Scaling Workers with Shards and Projects
Playwright’s playwright.config.ts supports projects for multi-browser execution. I run Chromium, Firefox, and WebKit in parallel by defining three projects. In Docker Compose, each project can be its own shard group.
Configuring Projects
export default defineConfig({ projects: [ { name: 'chromium', use: { ...devices['Desktop Chrome'] } }, { name: 'firefox', use: { ...devices['Desktop Firefox'] } }, { name: 'webkit', use: { ...devices['Desktop Safari'] } }, ], shard: { total: 4, current: parseInt(process.env.SHARD_INDEX || '1') }, });
With 4 shards and 3 projects, you effectively get 12 parallel execution streams. On an 8-core CI runner, this saturates the CPU without thrashing.
When to Scale Containers vs Workers
I use a simple rule:
- If tests are CPU-bound (heavy computation, image comparison), scale containers.
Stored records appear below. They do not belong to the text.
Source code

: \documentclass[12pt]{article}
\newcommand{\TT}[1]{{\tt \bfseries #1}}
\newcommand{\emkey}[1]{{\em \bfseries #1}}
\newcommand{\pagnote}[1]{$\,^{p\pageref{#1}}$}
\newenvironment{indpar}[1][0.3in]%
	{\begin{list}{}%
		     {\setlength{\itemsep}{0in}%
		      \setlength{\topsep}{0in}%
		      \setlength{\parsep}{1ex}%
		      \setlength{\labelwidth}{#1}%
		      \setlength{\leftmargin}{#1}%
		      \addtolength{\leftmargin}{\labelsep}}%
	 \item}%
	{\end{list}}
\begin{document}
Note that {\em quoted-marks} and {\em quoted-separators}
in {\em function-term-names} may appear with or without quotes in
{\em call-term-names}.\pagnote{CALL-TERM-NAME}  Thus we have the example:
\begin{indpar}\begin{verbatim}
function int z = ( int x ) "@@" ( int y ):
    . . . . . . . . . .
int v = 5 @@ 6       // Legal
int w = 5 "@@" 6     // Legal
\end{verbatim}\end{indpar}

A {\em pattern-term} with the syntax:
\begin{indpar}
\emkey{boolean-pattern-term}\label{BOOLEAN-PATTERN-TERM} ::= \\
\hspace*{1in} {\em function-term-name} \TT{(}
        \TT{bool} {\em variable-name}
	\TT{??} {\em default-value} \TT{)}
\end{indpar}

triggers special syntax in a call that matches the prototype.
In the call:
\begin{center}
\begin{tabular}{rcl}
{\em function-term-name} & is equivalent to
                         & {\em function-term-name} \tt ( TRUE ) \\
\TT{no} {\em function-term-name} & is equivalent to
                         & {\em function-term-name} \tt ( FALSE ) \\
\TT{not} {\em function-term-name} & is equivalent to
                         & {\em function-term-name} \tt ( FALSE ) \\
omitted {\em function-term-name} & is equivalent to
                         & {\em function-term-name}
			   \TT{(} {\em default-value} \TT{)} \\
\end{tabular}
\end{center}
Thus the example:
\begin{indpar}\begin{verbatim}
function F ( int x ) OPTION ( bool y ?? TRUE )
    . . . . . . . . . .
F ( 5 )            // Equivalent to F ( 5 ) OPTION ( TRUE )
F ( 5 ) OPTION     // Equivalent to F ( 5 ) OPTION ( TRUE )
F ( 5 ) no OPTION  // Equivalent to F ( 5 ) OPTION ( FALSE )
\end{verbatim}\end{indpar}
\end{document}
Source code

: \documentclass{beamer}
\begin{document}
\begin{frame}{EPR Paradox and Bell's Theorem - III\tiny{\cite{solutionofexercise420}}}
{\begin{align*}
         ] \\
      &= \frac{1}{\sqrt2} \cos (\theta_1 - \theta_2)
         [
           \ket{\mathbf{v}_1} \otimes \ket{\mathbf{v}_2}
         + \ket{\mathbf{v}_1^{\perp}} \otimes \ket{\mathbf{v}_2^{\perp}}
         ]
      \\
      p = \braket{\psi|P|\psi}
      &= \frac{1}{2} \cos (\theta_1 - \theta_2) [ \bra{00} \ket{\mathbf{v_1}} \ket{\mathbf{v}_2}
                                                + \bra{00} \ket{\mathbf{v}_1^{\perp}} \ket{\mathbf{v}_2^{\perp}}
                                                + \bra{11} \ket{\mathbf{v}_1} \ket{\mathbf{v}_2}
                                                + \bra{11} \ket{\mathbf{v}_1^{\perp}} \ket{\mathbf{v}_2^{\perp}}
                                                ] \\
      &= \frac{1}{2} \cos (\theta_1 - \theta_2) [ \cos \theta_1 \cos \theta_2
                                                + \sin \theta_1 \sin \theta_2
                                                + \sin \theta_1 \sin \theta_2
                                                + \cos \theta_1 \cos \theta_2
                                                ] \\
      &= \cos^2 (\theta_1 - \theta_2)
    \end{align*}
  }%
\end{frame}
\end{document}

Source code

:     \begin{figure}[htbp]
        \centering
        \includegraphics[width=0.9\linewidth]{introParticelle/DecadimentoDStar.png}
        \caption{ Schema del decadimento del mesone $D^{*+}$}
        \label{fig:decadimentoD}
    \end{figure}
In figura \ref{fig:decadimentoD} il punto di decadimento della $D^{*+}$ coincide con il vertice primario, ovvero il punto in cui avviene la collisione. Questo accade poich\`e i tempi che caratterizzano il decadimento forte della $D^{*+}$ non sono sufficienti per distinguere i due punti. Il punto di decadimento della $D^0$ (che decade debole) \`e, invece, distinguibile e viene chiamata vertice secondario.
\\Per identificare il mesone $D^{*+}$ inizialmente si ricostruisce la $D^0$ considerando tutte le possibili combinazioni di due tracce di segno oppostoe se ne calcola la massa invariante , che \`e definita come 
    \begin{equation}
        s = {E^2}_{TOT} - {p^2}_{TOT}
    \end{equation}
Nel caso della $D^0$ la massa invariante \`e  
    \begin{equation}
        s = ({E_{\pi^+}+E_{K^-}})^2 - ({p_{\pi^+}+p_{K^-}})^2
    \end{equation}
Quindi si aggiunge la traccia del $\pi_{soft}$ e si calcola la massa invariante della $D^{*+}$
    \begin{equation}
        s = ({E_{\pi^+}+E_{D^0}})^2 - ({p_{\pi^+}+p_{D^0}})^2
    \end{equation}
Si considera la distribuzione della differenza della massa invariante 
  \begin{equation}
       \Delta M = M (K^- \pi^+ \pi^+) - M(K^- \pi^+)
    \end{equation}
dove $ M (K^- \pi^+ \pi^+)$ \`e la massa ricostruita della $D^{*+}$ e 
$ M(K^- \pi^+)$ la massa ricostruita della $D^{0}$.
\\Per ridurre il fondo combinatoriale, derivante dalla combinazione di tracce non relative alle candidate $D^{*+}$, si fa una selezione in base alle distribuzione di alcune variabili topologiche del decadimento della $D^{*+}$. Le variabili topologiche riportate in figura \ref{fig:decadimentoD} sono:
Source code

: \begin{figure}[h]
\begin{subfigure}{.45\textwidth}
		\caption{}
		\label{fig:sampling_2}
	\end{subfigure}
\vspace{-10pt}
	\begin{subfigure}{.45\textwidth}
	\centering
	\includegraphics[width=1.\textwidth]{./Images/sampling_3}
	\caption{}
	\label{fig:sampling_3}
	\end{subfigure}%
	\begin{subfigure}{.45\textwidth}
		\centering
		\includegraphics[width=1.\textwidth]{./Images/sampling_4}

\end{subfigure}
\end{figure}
Each gets its own cgroup limit.
- If tests are I/O-bound (waiting for APIs, navigation), scale workers inside one container. The overhead of extra containers is not worth it.
Most Playwright suites are I/O-bound until you add visual regression. Then they become CPU-bound.
CI Integration: GitHub Actions to Kubernetes
Docker Compose is the local and CI setup. For teams that need elastic scaling, the same compose file translates to Kubernetes with Kompose or a simple Helm chart.
GitHub Actions Example
name: Playwright Grid CI on: [push] jobs: test: runs-on: ubuntu-latest strategy: matrix: shard: [1, 2, 3, 4] steps: - uses: actions/checkout@v4 - uses: actions/setup-node@v4 with: node-version: 22 - run: npm ci - run: npx playwright install --with-deps - run: npx playwright test --shard=${{ matrix.shard }}/4
This matrix approach gives you 4 parallel GitHub Actions jobs without any self-hosted runner maintenance. Each job runs in an isolated VM. The free tier includes 2,000 minutes per month, which covers most small-to-medium suites.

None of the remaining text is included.